Baker and Williams also get to try the salmon filet salad and an heirloom tomato salad with bacon. “During the summer time, these tomatoes are perfection,” Tanner says.

When the food arrives at the table, Baker and Williams pause before digging in to admire the green goodness. “Probably for the first time in a long time, I’m just overwhelmed with the smell of the food. I’m starting to salivate. It’s been awhile,” Williams says.

 

 

“This is the plethora of goodness. I want to eat everything on this table. This is one of my favorite salads ever – it’s the chopped salmon salad,” Baker says.
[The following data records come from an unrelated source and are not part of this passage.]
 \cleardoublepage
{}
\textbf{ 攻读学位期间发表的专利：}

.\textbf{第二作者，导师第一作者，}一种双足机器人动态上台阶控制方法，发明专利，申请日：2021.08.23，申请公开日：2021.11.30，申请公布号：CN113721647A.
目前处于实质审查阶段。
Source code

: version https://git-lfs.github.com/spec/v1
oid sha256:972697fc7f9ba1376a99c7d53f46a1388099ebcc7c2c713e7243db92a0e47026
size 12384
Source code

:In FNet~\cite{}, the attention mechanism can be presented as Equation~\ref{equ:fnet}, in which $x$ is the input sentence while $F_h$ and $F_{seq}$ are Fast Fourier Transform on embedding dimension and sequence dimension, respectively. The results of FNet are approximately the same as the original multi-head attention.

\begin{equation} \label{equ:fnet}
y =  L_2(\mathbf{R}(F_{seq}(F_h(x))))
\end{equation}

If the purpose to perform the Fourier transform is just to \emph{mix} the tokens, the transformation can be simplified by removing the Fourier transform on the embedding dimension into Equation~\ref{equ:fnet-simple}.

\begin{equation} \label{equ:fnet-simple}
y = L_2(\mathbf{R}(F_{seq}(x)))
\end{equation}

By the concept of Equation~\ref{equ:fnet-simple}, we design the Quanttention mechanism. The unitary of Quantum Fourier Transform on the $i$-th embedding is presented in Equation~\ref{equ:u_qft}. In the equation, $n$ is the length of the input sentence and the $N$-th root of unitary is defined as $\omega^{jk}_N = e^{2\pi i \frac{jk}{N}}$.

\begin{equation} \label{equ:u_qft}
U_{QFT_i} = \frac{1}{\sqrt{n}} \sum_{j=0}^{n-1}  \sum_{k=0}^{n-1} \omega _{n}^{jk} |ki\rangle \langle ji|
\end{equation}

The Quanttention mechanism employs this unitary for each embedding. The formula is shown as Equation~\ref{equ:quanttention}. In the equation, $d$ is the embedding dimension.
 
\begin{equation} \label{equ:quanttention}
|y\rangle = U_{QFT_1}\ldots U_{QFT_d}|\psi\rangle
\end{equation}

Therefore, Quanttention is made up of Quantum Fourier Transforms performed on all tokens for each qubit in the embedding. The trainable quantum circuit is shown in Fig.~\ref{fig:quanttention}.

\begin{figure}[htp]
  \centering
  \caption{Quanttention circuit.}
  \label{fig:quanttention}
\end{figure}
Both Baker and Williams are struck by the quality of ingredients featured in the salads. “I pay attention to the ingredients and how fresh they are. The avocados are unbelievable. The edamame, the cranberries – just like she said – the sliced carrots. They didn’t just pop this out of a freezer a couple of minutes ago. People here took time to make sure that it tastes the way it should taste,” Williams says.

At the end of the meal, Baker says the food was “amazing.” Williams even says that, of all the bucket lists, that “it’s been one of my favorite weeks so far.”